Making vector sum really fast

06 Apr, 2025

In this blogpost we want to briefly describe how to archive SOTA performance for the task of reduction on a vector, i.e. our program should do the following: Given a vector v return the sum of all elements in v. We will assume that the vector is large, i.e. it contains N = 1 << 30 = 2^30 entries.

Baseline

template <unsigned int threadsPerBlock>
__global__ void kernel_0(const int *d_in, int *d_out, size_t N) {
  extern __shared__ int sums[threadsPerBlock];
  int sum = 0;
  const int tid = threadIdx.x;
  const int global_tid = blockIdx.x * threadsPerBlock + tid;
  const int threads_in_grid = threadsPerBlock * gridDim.x;

  for (int i = global_tid; i < N; i += threads_in_grid) {
    sum += d_in[i];
  }
  sums[tid] = sum;
  __syncthreads();

  for (int activeThreads = threadsPerBlock >> 1; activeThreads;
       activeThreads >>= 1) {
    if (tid < activeThreads) {
      sums[tid] += sums[tid + activeThreads];
    }
    __syncthreads();
  }

  if (tid == 0) {
    d_out[blockIdx.x] = sums[tid];
  }
}

template <int threadsPerBlock>
void kernel_0_launch(const int *d_in, int *d_first, int *d_out, size_t N) {
  const int numBlocks = (N + threadsPerBlock - 1) / threadsPerBlock;
  kernel_0<threadsPerBlock><<<numBlocks, threadsPerBlock>>>(
      d_in, d_first, N);
  kernel_0<threadsPerBlock><<<1, threadsPerBlock>>>(
      d_first, d_out, numBlocks);
}

Our baseline is a simple two pass approach. We launch kernel_0 two times. First time we reduce to the sum in each block and them sum these up. The algorithm works such that

We store the vector entry corresponding to the current thread in the shared memory.
We'll than divide our block of threads into two halfs. We accumulate the result of the first thread in left half with the result of the thread in the right half etc.
We synchronize, i.e. we wait that operation to have finished for all threads, i.e. the left block is contains accumulation results for each thread in it.
We ignore the right half from above and continue the above procedure until we arrive at the very first thread on the left side. In this way we obtain the sum in each block. We'll than treat this as another vector and reduce this vector in a single block to obtain the total sum.

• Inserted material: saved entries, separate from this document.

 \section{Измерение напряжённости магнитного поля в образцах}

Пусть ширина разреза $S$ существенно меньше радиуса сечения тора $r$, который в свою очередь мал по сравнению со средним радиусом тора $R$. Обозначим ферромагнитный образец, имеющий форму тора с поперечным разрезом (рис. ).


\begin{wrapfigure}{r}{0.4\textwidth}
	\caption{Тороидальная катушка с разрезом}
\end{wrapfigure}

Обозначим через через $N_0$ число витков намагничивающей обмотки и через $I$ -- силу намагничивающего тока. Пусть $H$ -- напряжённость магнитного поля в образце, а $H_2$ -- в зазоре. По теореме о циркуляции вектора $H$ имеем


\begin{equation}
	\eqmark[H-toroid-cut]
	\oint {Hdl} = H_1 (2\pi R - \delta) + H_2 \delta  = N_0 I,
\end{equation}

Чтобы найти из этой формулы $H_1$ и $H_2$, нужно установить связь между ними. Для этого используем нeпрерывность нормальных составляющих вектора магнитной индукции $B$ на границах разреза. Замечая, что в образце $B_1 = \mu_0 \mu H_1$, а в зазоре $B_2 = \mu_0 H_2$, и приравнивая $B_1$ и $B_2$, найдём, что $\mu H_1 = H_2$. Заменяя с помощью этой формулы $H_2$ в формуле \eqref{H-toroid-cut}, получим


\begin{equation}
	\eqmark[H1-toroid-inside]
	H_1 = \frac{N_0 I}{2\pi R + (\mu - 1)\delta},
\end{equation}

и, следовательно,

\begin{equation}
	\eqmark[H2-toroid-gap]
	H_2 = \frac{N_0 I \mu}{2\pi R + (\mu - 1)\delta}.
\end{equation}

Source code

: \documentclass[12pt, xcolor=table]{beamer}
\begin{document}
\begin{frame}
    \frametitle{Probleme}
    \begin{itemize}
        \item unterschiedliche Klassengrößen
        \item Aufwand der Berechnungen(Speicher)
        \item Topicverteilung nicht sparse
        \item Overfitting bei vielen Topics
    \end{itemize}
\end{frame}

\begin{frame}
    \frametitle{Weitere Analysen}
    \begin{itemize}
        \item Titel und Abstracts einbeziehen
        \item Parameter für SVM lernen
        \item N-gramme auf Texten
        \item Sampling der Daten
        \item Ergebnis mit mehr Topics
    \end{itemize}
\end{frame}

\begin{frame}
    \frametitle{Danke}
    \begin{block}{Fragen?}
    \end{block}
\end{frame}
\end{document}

This approach archives a bandwidth of 639.103 GB/s corresponding to 19.3668 % of possible bandwidth in an H100 GPU.

Using warps

In a GPU one warp consists of 32 threads. We can process the first warp in each block separately and use the more efficent __syncwarp(); to enforce synchronisation. Note that in a first version of the blogpost I assumed all threads in a warp execute in a synchronised fashion. That turns out to be wrong and all though we will get the correct result most of the times it can lead to race conditions which can be discovered by running compute-sanitizer --tool racecheck on the compiled kernel. Luckily the usage of syncwarp only costs ~1GB/s in bandwidth. Thanks to Pauleonix for pointing that out!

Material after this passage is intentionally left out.